# Port-Summit Rotary Club @ Portage



## Buzzking (Feb 15, 2013)

Does anyone know if the Rotary Club tourney at Portage is on for Saturday, May 10th? Any OGFers planning to attend?:T


----------



## robert10 (Oct 22, 2011)

Thats a good question? I would like to know also. I'll take any info about this tourny..

Thanks


----------



## Buzzking (Feb 15, 2013)

It's this Saturday at Portage. $75 to get in + $10 for big bass and you can sign up at the ramp with no late fee. Go to www.porsumro.org to get more info.


----------



## WB185Ranger (May 18, 2006)

Anyone know the results?? Thanks!


----------



## BASSINONE (Oct 24, 2013)

12 lbs won. took 6 lbs to get a check. small turn out. less than 50 boats.


----------



## StratosCaster (Apr 21, 2014)

I think either 16 or 18+ lbs took 1st.

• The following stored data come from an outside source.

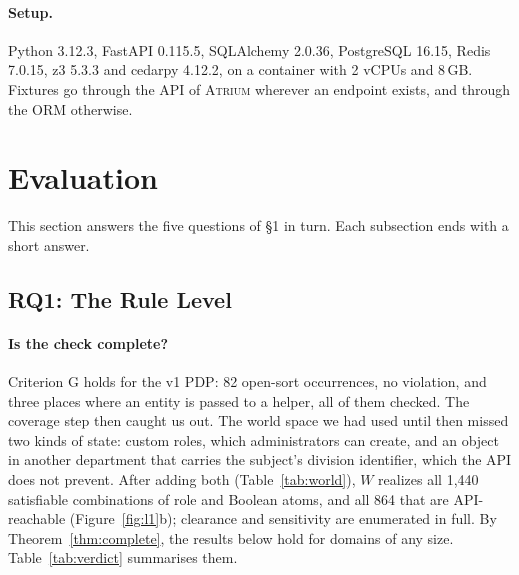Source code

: \documentclass[sigconf,review,anonymous]{acmart}
\newcommand{\sysname}{\textsc{Atrium}\xspace}
\newcommand{\sysname}{\textsc{OpenZTAC}\xspace}
\begin{document}
\paragraph{Setup.} Python 3.12.3, FastAPI 0.115.5, SQLAlchemy 2.0.36, PostgreSQL 16.15, Redis 7.0.15, z3
5.3.3 and cedarpy 4.12.2, on a container with 2 vCPUs and 8\,GB. Fixtures go through the API of \sysname
wherever an endpoint exists, and through the ORM otherwise.

\section{Evaluation}
\label{sec:eval}

This section answers the five questions of \S1 in turn. Each subsection ends with a short answer.

\subsection{RQ1: The Rule Level}
\label{sec:l1}

\paragraph{Is the check complete?} Criterion G holds for the v1 PDP: 82 open-sort occurrences, no violation,
and three places where an entity is passed to a helper, all of them checked. The coverage step then caught us
out. The world space we had used until then missed two kinds of state: custom roles, which administrators can
create, and an object in another department that carries the subject's division identifier, which the API does
not prevent. After adding both (Table~\ref{tab:world}), $W$ realizes all 1{,}440 satisfiable combinations of
role and Boolean atoms, and all 864 that are API-reachable (Figure~\ref{fig:l1}b); clearance and sensitivity
are enumerated in full. By Theorem~\ref{thm:complete}, the results below hold for domains of any size.
Table~\ref{tab:verdict} summarises them.
\end{document}

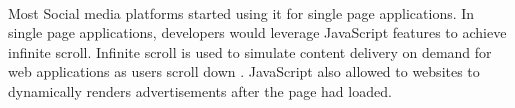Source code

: \paragraph{}
Most Social media platforms started using it for single page applications. In single page applications, developers would leverage JavaScript features to achieve infinite scroll. Infinite scroll is used to simulate content delivery on demand for web applications as users scroll down \cite{ctx2425553500004041}. JavaScript also allowed to websites to dynamically renders advertisements after the page had loaded.



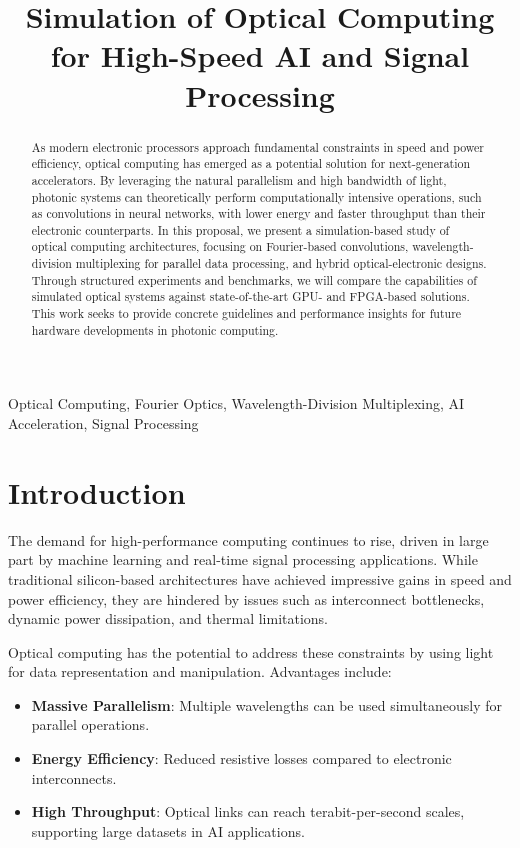 \documentclass[conference]{IEEEtran}
\title{\textbf{Simulation of Optical Computing for High-Speed AI and Signal Processing}}
\author{
  \IEEEauthorblockN{Santiago Sosa \& Marc DeCarlo}
  \IEEEauthorblockA{Department of Electrical and Computer Engineering\\ Drexel University\\
  Emails: {ss5427@drexel.edu, mad534@drexel.edu} }
}
\begin{document}
\maketitle

\begin{abstract}
As modern electronic processors approach fundamental constraints in speed and power efficiency, optical computing has emerged as a potential solution for next-generation accelerators. By leveraging the natural parallelism and high bandwidth of light, photonic systems can theoretically perform computationally intensive operations, such as convolutions in neural networks, with lower energy and faster throughput than their electronic counterparts. In this proposal, we present a simulation-based study of optical computing architectures, focusing on Fourier-based convolutions, wavelength-division multiplexing for parallel data processing, and hybrid optical-electronic designs. Through structured experiments and benchmarks, we will compare the capabilities of simulated optical systems against state-of-the-art GPU- and FPGA-based solutions. This work seeks to provide concrete guidelines and performance insights for future hardware developments in photonic computing.
\end{abstract}

\begin{IEEEkeywords}
Optical Computing, Fourier Optics, Wavelength-Division Multiplexing, AI Acceleration, Signal Processing
\end{IEEEkeywords}

\section{Introduction}
The demand for high-performance computing continues to rise, driven in large part by machine learning and real-time signal processing applications. While traditional silicon-based architectures have achieved impressive gains in speed and power efficiency, they are hindered by issues such as interconnect bottlenecks, dynamic power dissipation, and thermal limitations.

Optical computing has the potential to address these constraints by using light for data representation and manipulation. Advantages include:
\begin{itemize}
    \item \textbf{Massive Parallelism}: Multiple wavelengths can be used simultaneously for parallel operations.
    \item \textbf{Energy Efficiency}: Reduced resistive losses compared to electronic interconnects.
    \item \textbf{High Throughput}: Optical links can reach terabit-per-second scales, supporting large datasets in AI applications.
\end{itemize}
\end{document}
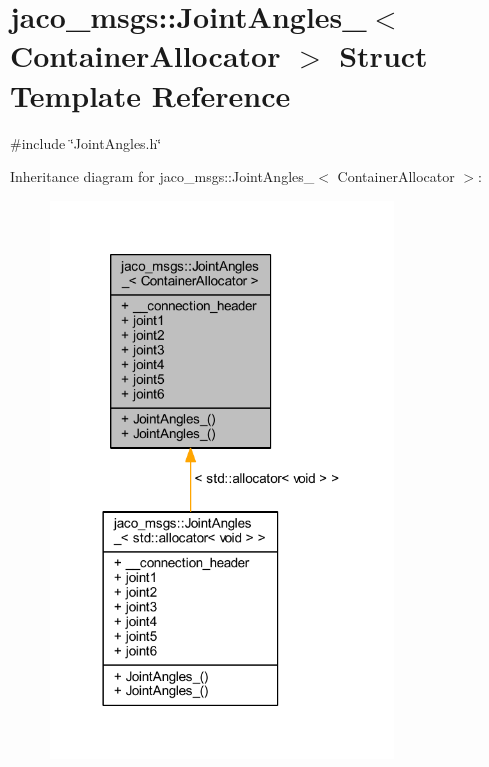 \hypertarget{structjaco__msgs_1_1JointAngles__}{}\section{jaco\+\_\+msgs\+:\+:Joint\+Angles\+\_\+$<$ Container\+Allocator $>$ Struct Template Reference}
\label{structjaco__msgs_1_1JointAngles__}


{\ttfamily \#include \char`\"{}Joint\+Angles.\+h\char`\"{}}



Inheritance diagram for jaco\+\_\+msgs\+:\+:Joint\+Angles\+\_\+$<$ Container\+Allocator $>$\+:
\nopagebreak
\begin{figure}[H]
\begin{center}
\leavevmode
\includegraphics[width=258pt]{de/d8e/structjaco__msgs_1_1JointAngles____inherit__graph}
\end{center}
\end{figure}


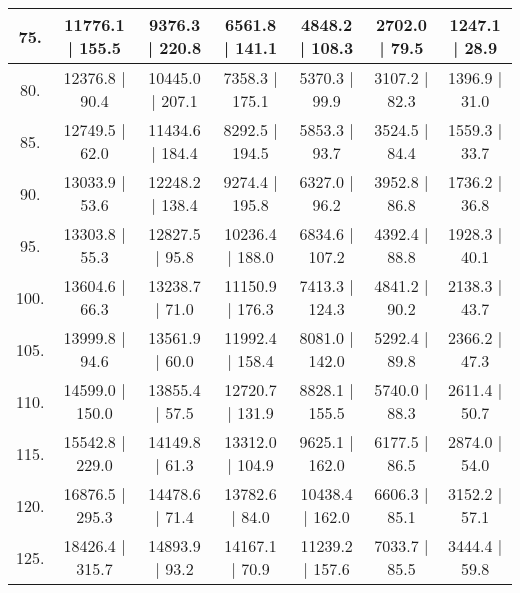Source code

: \begin{tabular}{|c||c|c|c|c|c|c|}
\hline
  75. &  11776.1 |   155.5 &   9376.3 |   220.8 &   6561.8 |   141.1 &   4848.2 |   108.3 &   2702.0 |    79.5 &   1247.1 |    28.9\tabularnewline
\hline
  80. &  12376.8 |    90.4 &  10445.0 |   207.1 &   7358.3 |   175.1 &   5370.3 |    99.9 &   3107.2 |    82.3 &   1396.9 |    31.0\tabularnewline
\hline
  85. &  12749.5 |    62.0 &  11434.6 |   184.4 &   8292.5 |   194.5 &   5853.3 |    93.7 &   3524.5 |    84.4 &   1559.3 |    33.7\tabularnewline
\hline
  90. &  13033.9 |    53.6 &  12248.2 |   138.4 &   9274.4 |   195.8 &   6327.0 |    96.2 &   3952.8 |    86.8 &   1736.2 |    36.8\tabularnewline
\hline
  95. &  13303.8 |    55.3 &  12827.5 |    95.8 &  10236.4 |   188.0 &   6834.6 |   107.2 &   4392.4 |    88.8 &   1928.3 |    40.1\tabularnewline
\hline
 100. &  13604.6 |    66.3 &  13238.7 |    71.0 &  11150.9 |   176.3 &   7413.3 |   124.3 &   4841.2 |    90.2 &   2138.3 |    43.7\tabularnewline
\hline
 105. &  13999.8 |    94.6 &  13561.9 |    60.0 &  11992.4 |   158.4 &   8081.0 |   142.0 &   5292.4 |    89.8 &   2366.2 |    47.3\tabularnewline
\hline
 110. &  14599.0 |   150.0 &  13855.4 |    57.5 &  12720.7 |   131.9 &   8828.1 |   155.5 &   5740.0 |    88.3 &   2611.4 |    50.7\tabularnewline
\hline
 115. &  15542.8 |   229.0 &  14149.8 |    61.3 &  13312.0 |   104.9 &   9625.1 |   162.0 &   6177.5 |    86.5 &   2874.0 |    54.0\tabularnewline
\hline
 120. &  16876.5 |   295.3 &  14478.6 |    71.4 &  13782.6 |    84.0 &  10438.4 |   162.0 &   6606.3 |    85.1 &   3152.2 |    57.1\tabularnewline
\hline
 125. &  18426.4 |   315.7 &  14893.9 |    93.2 &  14167.1 |    70.9 &  11239.2 |   157.6 &   7033.7 |    85.5 &   3444.4 |    59.8\tabularnewline
\hline
\end{tabular}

Top 7 places were all in the teens. Big Bass was 8.01 lbs. My Wife had second biggest with 7.98 lbs. It was a 28 boat field. Poor turn out due to other tourneys going on at the same time.


----------



## Buzzking (Feb 15, 2013)

The Rotary club did not zero the scales therefore you need to deduct 4.51 lbs on those totals. Thus 1st was only around 13 lbs(Westrich & partner), second Joey Reed & his partner, & 3rd to Matt Amedeo & son. Amedeo had big bass which actually weighed 3-1/2 lbs. My son & I had a rough day and he lost a Powell Endurance flippin stick with a LH Revo Premier on it. (He didn't lose it because it fell off the boat somewhere?)If any one finds it PM me there will be a reasonable reward for your efforts.


----------



## StratosCaster (Apr 21, 2014)

Thanks Buzzking. I stand corrected. I must have missed the fact that the scales were wrong. Although it did seem odd that the Big fish weighed so much. I just thought it may have been egg weight...LOL


----------



## BASSINONE (Oct 24, 2013)

you are correct buzz. scale was 4.15 off. the winner had a little over 16 lbs, deduct 4.15. Matts big fish was a little over 4 lbs. Stratos, u realy thought you had a bass over 7 lbs??? get serious, this is Ohio, not texas....lol I though the tourney was fine and for a good cause, just low turn out. More people should come out next year, it was fun. We had 5 llbs, and lost 2 good fish, thats fishing.....


----------



## StratosCaster (Apr 21, 2014)

Bassinone, like I said...I stand corrected. I missed the fact that the scales were wrong and I thought the weight seemed odd, but just thought it may have been full of eggs...and no this is not Texas. I realize this is Ohio and that the state record Largemouth is 13+ lbs. So an 8 lb Bass is not out of the realm of possibility and I hope you catch one someday. Geezzz give me a break...LOL


----------



## BASSINONE (Oct 24, 2013)

iTS ALL GOOD STRATS....JUST MESSING WITH YA


----------